▶ _Task statement_
A single figure is expected: how many lines of the data that follows contain the word "mathcal".

Records from a dataset:
━━━━

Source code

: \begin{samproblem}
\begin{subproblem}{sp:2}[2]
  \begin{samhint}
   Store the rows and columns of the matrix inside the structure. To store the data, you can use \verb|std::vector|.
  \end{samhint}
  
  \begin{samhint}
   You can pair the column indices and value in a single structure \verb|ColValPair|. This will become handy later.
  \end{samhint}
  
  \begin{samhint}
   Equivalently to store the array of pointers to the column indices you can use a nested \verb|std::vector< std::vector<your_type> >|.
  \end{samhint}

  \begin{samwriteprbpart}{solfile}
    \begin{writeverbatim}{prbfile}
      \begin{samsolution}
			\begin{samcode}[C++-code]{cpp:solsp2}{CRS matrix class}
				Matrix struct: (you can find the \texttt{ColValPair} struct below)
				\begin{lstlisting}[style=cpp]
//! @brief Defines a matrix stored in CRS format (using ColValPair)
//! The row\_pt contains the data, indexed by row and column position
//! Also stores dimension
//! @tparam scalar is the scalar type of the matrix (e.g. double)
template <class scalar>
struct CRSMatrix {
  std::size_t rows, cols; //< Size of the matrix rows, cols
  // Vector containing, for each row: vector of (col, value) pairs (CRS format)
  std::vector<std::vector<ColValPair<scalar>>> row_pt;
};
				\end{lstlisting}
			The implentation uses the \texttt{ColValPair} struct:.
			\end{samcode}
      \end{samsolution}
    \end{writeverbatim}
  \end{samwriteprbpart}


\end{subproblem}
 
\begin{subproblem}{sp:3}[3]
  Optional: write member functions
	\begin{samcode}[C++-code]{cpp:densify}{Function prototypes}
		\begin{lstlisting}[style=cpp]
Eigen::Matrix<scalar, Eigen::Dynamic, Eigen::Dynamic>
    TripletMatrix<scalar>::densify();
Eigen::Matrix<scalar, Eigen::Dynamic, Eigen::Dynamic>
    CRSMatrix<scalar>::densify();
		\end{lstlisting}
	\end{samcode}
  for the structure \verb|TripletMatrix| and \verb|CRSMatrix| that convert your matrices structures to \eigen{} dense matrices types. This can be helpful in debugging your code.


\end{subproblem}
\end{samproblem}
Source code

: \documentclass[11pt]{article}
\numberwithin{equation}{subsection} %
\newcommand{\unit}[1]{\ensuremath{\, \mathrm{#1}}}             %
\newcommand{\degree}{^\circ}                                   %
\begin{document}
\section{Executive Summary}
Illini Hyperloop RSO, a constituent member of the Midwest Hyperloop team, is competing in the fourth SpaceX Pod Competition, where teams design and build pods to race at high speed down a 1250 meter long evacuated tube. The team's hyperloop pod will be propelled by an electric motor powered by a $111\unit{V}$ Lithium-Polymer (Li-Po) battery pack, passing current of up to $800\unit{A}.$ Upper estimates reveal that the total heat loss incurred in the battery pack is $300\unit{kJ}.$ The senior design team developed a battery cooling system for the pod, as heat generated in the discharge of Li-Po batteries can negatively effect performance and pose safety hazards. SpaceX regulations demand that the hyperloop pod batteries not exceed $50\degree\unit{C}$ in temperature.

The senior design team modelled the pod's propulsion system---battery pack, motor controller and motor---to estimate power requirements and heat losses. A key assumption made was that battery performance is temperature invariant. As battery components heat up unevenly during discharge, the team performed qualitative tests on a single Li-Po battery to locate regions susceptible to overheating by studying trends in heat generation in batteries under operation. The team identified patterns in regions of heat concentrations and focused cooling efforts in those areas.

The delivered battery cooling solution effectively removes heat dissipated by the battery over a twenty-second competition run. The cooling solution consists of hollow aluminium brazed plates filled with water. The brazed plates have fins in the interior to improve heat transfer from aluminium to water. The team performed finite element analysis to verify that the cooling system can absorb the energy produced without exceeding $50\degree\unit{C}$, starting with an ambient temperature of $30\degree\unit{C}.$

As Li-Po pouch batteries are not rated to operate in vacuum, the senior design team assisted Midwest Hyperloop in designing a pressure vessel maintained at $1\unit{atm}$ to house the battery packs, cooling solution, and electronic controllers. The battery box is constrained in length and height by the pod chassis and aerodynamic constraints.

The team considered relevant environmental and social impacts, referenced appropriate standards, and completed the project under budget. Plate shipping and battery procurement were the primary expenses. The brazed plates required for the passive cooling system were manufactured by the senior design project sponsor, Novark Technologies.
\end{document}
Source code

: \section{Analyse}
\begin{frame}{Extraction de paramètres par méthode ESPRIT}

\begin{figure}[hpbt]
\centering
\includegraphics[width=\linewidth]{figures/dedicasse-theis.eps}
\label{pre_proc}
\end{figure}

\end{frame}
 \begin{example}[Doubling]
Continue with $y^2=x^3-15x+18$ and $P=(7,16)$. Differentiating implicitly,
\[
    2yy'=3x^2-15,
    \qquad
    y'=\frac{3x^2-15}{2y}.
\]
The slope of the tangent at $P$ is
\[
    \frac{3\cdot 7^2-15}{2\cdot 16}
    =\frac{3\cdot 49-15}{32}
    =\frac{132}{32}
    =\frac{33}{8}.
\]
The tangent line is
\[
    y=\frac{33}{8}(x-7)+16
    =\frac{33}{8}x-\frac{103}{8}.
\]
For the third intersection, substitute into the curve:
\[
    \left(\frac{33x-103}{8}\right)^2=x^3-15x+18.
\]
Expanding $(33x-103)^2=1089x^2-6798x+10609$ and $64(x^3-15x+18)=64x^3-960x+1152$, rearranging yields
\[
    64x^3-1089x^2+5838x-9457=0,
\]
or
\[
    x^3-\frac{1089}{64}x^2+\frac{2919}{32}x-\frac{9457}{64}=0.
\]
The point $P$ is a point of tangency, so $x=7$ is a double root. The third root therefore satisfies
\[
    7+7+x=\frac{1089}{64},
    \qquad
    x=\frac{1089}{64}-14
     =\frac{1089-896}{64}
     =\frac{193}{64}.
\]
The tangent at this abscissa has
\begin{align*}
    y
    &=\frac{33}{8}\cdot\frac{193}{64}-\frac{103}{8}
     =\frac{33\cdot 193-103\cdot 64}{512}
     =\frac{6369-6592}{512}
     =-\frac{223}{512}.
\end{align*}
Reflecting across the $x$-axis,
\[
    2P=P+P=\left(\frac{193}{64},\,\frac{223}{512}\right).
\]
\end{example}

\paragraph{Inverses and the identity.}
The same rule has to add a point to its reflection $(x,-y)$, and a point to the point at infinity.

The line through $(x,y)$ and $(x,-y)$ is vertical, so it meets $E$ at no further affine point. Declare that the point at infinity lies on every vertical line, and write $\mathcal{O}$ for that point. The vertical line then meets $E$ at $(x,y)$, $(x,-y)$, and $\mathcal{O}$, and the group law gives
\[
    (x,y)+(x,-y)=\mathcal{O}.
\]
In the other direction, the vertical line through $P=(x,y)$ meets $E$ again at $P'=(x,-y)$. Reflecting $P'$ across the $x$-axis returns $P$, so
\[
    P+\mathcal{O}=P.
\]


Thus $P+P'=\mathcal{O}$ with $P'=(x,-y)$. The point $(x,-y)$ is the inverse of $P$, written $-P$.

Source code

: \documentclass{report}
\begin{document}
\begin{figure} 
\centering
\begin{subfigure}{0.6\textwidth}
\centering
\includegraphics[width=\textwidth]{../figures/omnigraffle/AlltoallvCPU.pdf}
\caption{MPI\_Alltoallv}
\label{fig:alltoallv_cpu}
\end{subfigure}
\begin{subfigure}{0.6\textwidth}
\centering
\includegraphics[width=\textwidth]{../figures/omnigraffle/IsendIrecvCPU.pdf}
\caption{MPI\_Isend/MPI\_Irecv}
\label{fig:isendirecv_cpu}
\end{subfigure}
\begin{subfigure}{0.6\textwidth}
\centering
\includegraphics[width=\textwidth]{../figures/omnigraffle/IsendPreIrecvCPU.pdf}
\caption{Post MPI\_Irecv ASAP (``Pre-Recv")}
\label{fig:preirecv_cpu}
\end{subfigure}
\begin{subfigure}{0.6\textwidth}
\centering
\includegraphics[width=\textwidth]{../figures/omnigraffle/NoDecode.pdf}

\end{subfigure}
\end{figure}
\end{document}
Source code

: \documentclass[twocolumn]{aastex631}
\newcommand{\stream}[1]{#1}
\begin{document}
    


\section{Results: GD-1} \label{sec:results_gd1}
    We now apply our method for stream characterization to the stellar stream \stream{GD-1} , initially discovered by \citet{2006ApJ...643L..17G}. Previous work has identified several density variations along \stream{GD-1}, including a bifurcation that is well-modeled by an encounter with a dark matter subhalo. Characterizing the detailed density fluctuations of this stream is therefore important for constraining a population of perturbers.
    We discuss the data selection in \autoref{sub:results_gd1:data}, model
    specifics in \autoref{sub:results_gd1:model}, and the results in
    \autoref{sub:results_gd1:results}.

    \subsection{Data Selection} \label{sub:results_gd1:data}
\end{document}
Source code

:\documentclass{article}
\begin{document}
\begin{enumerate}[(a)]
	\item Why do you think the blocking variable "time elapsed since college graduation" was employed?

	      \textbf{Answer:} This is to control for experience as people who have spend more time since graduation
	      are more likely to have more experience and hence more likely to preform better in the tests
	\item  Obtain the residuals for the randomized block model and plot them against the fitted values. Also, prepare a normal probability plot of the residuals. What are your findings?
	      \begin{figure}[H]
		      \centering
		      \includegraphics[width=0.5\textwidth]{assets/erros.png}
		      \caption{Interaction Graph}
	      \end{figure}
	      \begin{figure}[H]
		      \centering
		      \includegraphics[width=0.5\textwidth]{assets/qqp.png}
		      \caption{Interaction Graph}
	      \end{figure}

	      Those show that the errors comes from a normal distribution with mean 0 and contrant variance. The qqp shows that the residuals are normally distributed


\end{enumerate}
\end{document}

━━━━

▶ _Finished task_
4